_Work to be completed_
Go over the data below and say how many lines hold the word "蚂蚁开源". Only the number is needed.

_Exercise input_
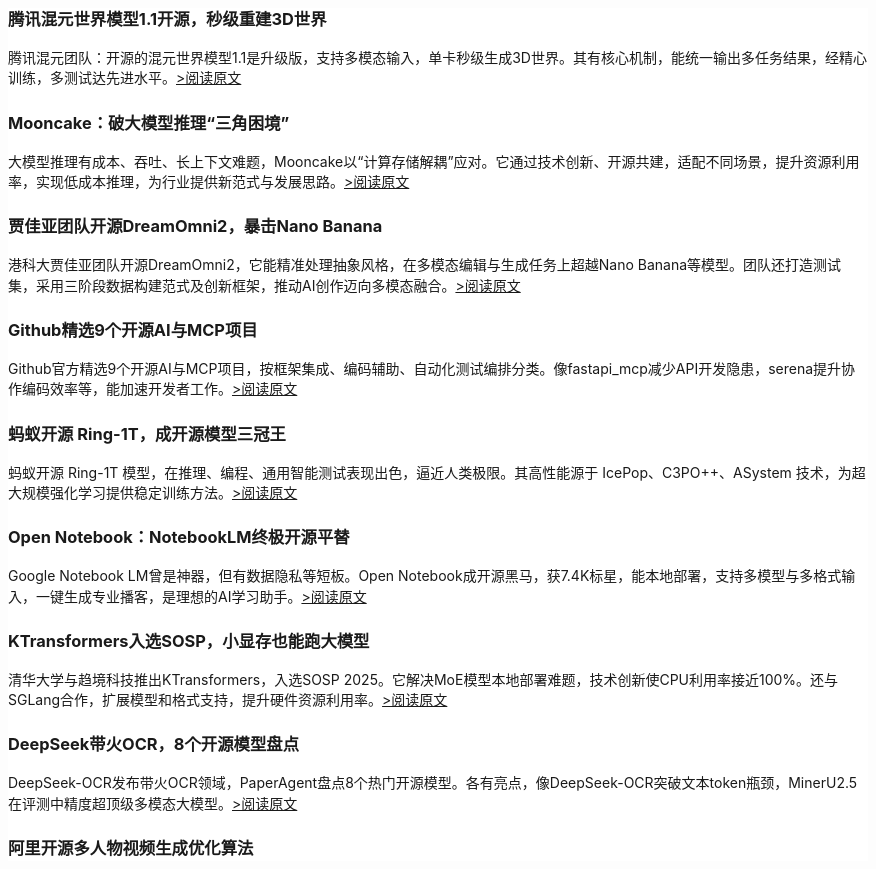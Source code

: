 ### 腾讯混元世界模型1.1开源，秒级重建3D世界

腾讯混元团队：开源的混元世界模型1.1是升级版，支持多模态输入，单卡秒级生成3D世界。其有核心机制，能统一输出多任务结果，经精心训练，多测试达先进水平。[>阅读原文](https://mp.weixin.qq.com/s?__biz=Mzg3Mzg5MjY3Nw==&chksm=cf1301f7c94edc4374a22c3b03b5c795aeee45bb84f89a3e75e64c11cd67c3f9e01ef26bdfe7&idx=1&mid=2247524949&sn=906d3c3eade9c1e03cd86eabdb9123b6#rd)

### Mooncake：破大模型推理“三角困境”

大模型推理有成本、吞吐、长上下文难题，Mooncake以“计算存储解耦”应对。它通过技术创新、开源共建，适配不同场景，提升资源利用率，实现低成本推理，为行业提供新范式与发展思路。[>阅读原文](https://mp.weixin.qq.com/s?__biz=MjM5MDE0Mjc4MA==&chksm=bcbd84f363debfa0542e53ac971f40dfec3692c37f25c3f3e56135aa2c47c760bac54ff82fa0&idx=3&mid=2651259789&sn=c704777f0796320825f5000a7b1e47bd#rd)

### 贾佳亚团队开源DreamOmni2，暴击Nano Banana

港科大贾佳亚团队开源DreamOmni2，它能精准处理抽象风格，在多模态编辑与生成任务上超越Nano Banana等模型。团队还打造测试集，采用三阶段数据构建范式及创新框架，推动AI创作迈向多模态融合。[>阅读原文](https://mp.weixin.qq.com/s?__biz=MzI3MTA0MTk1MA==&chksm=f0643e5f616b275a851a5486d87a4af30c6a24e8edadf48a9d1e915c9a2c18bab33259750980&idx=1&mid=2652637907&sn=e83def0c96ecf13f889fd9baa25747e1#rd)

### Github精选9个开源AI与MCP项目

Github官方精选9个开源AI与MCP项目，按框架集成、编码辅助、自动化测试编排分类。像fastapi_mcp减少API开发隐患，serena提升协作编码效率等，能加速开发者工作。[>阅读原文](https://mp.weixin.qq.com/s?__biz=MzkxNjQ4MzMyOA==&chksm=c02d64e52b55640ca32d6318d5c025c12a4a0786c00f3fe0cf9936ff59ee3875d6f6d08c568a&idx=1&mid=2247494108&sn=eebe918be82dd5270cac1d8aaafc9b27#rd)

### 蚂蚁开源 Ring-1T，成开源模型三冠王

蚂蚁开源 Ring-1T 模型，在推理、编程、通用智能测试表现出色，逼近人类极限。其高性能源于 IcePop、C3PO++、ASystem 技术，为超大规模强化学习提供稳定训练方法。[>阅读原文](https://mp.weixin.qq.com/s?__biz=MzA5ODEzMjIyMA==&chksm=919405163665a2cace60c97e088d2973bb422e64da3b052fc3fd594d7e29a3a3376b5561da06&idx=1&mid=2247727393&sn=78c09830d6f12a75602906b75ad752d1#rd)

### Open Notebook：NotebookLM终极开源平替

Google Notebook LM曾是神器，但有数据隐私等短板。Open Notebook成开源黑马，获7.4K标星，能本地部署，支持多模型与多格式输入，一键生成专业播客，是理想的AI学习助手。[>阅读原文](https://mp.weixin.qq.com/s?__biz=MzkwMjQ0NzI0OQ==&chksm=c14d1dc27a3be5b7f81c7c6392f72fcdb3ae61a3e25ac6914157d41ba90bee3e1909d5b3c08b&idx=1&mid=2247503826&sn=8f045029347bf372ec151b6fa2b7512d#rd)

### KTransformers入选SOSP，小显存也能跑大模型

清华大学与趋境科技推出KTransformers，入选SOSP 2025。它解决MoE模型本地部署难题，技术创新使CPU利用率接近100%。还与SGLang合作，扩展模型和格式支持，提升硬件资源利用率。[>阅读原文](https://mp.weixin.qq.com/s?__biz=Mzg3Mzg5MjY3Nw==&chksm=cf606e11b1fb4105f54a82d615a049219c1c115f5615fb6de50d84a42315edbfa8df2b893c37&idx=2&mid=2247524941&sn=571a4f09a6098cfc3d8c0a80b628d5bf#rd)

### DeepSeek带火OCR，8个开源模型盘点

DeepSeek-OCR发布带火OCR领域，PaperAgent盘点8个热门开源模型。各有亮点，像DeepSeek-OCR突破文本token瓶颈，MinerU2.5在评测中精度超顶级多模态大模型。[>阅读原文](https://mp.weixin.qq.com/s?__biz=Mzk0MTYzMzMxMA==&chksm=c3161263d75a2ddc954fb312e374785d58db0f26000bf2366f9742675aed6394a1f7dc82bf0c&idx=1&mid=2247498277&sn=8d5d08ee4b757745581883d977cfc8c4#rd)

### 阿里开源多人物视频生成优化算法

_Answer for the task_
2